WHAT YOU ARE ASKED TO DO – What is needed is an exact copy of the lines from the start of the records below through the line with "- [ ] Salvar o conteúdo escrito", without the pictures.

[Records from a data collection]
•••••
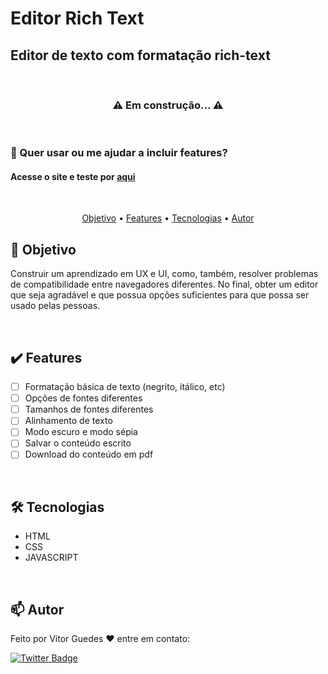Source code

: # Editor Rich Text
 
## Editor de texto com formatação rich-text

<br>
<h3 align="center"> ⚠️ Em construção... ⚠️</h3>
<br>

### :pencil: Quer usar ou me ajudar a incluir features? 
<h4>Acesse o site e teste por <a href="https://rich-text-editorjs.vercel.app/">aqui</a></h4>

<br>

<p align="center">
 <a href="#objetivo">Objetivo</a> •
 <a href="#features">Features</a> •
 <a href="#tecnologias">Tecnologias</a> •
 <a href="#autor">Autor</a>
</p>

## :pushpin: Objetivo
Construir um aprendizado em UX e UI, como, também, resolver problemas de compatibilidade entre navegadores diferentes.
No final, obter um editor que seja agradável e que possua opções suficientes para que possa ser usado pelas pessoas.

<br>

## ✔️ Features

- [ ] Formatação básica de texto (negrito, itálico, etc)
- [ ] Opções de fontes diferentes
- [ ] Tamanhos de fontes diferentes
- [ ] Alinhamento de texto
- [ ] Modo escuro e modo sépia
- [ ] Salvar o conteúdo escrito
- [ ] Download do conteúdo em pdf

<br>

## 🛠 Tecnologias

- HTML
- CSS
- JAVASCRIPT

<br>

## 📫 Autor
Feito por Vitor Guedes :heart: entre em contato:

[![Twitter Badge](https://img.shields.io/badge/-@HugoXala7-1ca0f1?style=flat-square&labelColor=1ca0f1&logo=twitter&logoColor=white&link=https://twitter.com/HugoXala7)](https://twitter.com/HugoXala7)



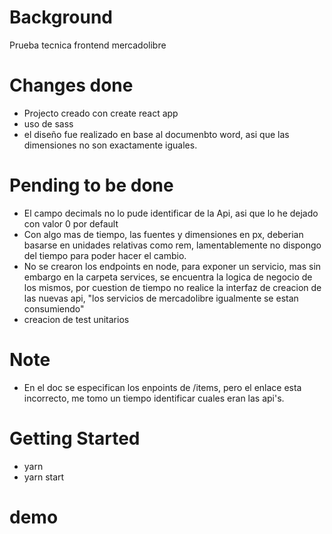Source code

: # Background

Prueba tecnica frontend mercadolibre

# Changes done
- Projecto creado con create react app
- uso de sass
- el diseño fue realizado en base al documenbto word, asi que las dimensiones no son exactamente iguales.

# Pending to be done
- El campo decimals no lo pude identificar de la Api, asi que lo he dejado con valor 0 por default
- Con algo mas de tiempo, las fuentes y dimensiones en px, deberian basarse en unidades relativas como rem, lamentablemente no dispongo del tiempo para poder hacer el cambio.
- No se crearon los endpoints en node, para exponer un servicio, mas sin embargo en la carpeta services, se encuentra la logica de negocio de los mismos, por cuestion de tiempo no realice la interfaz de creacion de las nuevas api, "los servicios de mercadolibre igualmente se estan consumiendo"
- creacion de test unitarios

# Note
- En el doc se especifican los enpoints de /items, pero el enlace esta incorrecto, me tomo un tiempo identificar cuales eran las api's.

# Getting Started 

- yarn
- yarn start

# demo
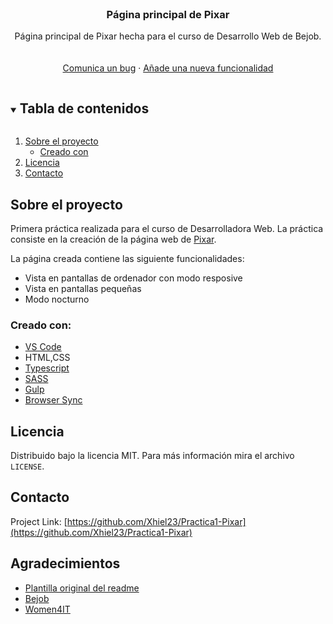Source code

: 




<!-- PROJECT LOGO -->
<br />
<p align="center">

  <h3 align="center">Página principal de Pixar</h3>

  <p align="center">
    Página principal de Pixar hecha para el curso de Desarrollo Web de Bejob.
    <br />
    <br />
    <br />
    <a href="https://github.com/Xhiel23/Practica1-Pixar/issues">Comunica un bug</a>
    ·
    <a href="https://github.com/Xhiel23/Practica1-Pixar/issues">Añade una nueva funcionalidad</a>
  </p>
</p>



<!-- TABLE OF CONTENTS -->
<details open="open">
  <summary><h2 style="display: inline-block">Tabla de contenidos</h2></summary>
  <ol>
    <li>
      <a href="#sobre-el-proyecto">Sobre el proyecto</a>
      <ul>
        <li><a href="#creado-con">Creado con</a></li>
      </ul>
    </li>
    <li><a href="#licencia">Licencia</a></li>
    <li><a href="#contacto">Contacto</a></li>
  </ol>
</details>



<!-- ABOUT THE PROJECT -->
## Sobre el proyecto

Primera práctica realizada para el curso de Desarrolladora Web. 
La práctica consiste en la creación de la página web de [Pixar](https://demo.select-themes.com/stockholm14/).

La página creada contiene las siguiente funcionalidades:
<br />
* Vista en pantallas de ordenador con modo resposive
* Vista en pantallas pequeñas
* Modo nocturno

### Creado con:

* [VS Code](https://code.visualstudio.com)
* HTML,CSS
* [Typescript](https://www.typescriptlang.org)
* [SASS](https://sass-lang.com)
* [Gulp](https://gulpjs.com)
* [Browser Sync](http://www.browsersync.io)





<!-- USAGE EXAMPLES -->



<!-- ROADMAP -->

<!-- LICENSE -->
## Licencia

Distribuido bajo la licencia MIT. Para más información mira el archivo `LICENSE`.



<!-- CONTACT -->
## Contacto


Project Link: [https://github.com/Xhiel23/Practica1-Pixar](https://github.com/Xhiel23/Practica1-Pixar)



<!-- ACKNOWLEDGEMENTS -->
## Agradecimientos
* [Plantilla original del readme](https://github.com/othneildrew/Best-README-Template)
* [Bejob](https://www.bejob.com)
* [Women4IT](https://www.bejob.com/women-4-it/)






<!-- MARKDOWN LINKS & IMAGES -->
<!-- https://www.markdownguide.org/basic-syntax/#reference-style-links -->


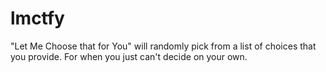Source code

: # lmctfy
"Let Me Choose that for You" will randomly pick from a list of choices that you provide.  For when you just can't decide on your own.
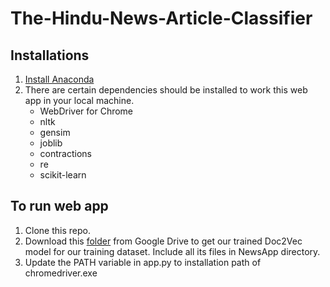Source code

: # The-Hindu-News-Article-Classifier

## Installations 

1. [Install Anaconda ](https://docs.anaconda.com/anaconda/install/)
2. There are certain dependencies should be installed to work this web app in your local machine.
     - WebDriver for Chrome
     - nltk
     - gensim
     - joblib
     - contractions
     - re
     - scikit-learn
      
## To run web app 
 1. Clone this repo.
 2. Download this [folder](https://drive.google.com/drive/folders/1WPUT9Fk_I7akEMG0pY-F1GpBj62ZETyz?usp=sharing) from Google Drive to get our trained Doc2Vec model for our training dataset. Include all its files in NewsApp directory.
 3. Update the PATH variable in app.py to installation path of chromedriver.exe
 
 
 
 
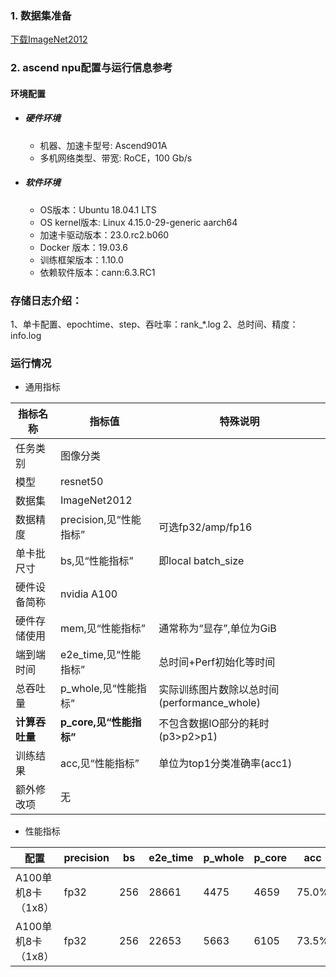 ### 1. 数据集准备
[下载ImageNet2012](../../benchmarks/resnet50) 

### 2. ascend npu配置与运行信息参考
#### 环境配置
- ##### 硬件环境 
    - 机器、加速卡型号: Ascend901A
    - 多机网络类型、带宽: RoCE，100 Gb/s
- ##### 软件环境
    - OS版本：Ubuntu 18.04.1 LTS
    - OS kernel版本:  Linux 4.15.0-29-generic aarch64  
    - 加速卡驱动版本：23.0.rc2.b060
    - Docker 版本：19.03.6
    - 训练框架版本：1.10.0
    - 依赖软件版本：cann:6.3.RC1

### 存储日志介绍：
1、单卡配置、epochtime、step、吞吐率：rank_*.log
2、总时间、精度：info.log

### 运行情况
* 通用指标

| 指标名称       | 指标值                  | 特殊说明                                  |
| -------------- | ----------------------- | -------------------------------------   |
| 任务类别       | 图像分类                |                                           |
| 模型           | resnet50                |                                          |
| 数据集         | ImageNet2012            |                                          |
| 数据精度       | precision,见“性能指标”  | 可选fp32/amp/fp16                          |
| 单卡批尺寸     | bs,见“性能指标”         | 即local batch_size                         |
| 硬件设备简称   | nvidia A100             |                                           |
| 硬件存储使用   | mem,见“性能指标”        | 通常称为“显存”,单位为GiB                     |
| 端到端时间     | e2e_time,见“性能指标”   | 总时间+Perf初始化等时间                      |
| 总吞吐量       | p_whole,见“性能指标”    | 实际训练图片数除以总时间(performance_whole)  |
| **计算吞吐量** | **p_core,见“性能指标”** | 不包含数据IO部分的耗时(p3>p2>p1)             |
| 训练结果       | acc,见“性能指标”        | 单位为top1分类准确率(acc1)                   |
| 额外修改项     | 无                      |                                            |

* 性能指标

| 配置               | precision | bs   | e2e_time | p_whole | p_core | acc   | mem      |
| ------------------ | --------- | ---- | ----     | ----    | ----   |  ---- | -------- |
| A100单机8卡（1x8）  | fp32      | 256  | 28661    | 4475    | 4659   | 75.0% | 5.8/40.0 |
| A100单机8卡（1x8）  | fp32      | 256  | 22653    | 5663    | 6105   | 73.5% | 28.3/40.0 |
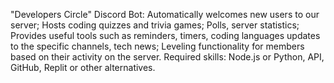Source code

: "Developers Circle" Discord Bot: Automatically welcomes new users to our server; Hosts coding quizzes and trivia games; Polls, server statistics; Provides useful tools such as reminders, timers, coding languages updates to the specific channels, tech news; Leveling functionality for members based on their activity on the server. Required skills: Node.js or Python, API, GitHub, Replit or other alternatives.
•••••
THE ANSWER –
Source code

: # Editor Rich Text
 
## Editor de texto com formatação rich-text

<br>
<h3 align="center"> ⚠️ Em construção... ⚠️</h3>
<br>

### :pencil: Quer usar ou me ajudar a incluir features? 
<h4>Acesse o site e teste por <a href="https://rich-text-editorjs.vercel.app/">aqui</a></h4>

<br>

<p align="center">
 <a href="#objetivo">Objetivo</a> •
 <a href="#features">Features</a> •
 <a href="#tecnologias">Tecnologias</a> •
 <a href="#autor">Autor</a>
</p>

## :pushpin: Objetivo
Construir um aprendizado em UX e UI, como, também, resolver problemas de compatibilidade entre navegadores diferentes.
No final, obter um editor que seja agradável e que possua opções suficientes para que possa ser usado pelas pessoas.

<br>

## ✔️ Features

- [ ] Formatação básica de texto (negrito, itálico, etc)
- [ ] Opções de fontes diferentes
- [ ] Tamanhos de fontes diferentes
- [ ] Alinhamento de texto
- [ ] Modo escuro e modo sépia
- [ ] Salvar o conteúdo escrito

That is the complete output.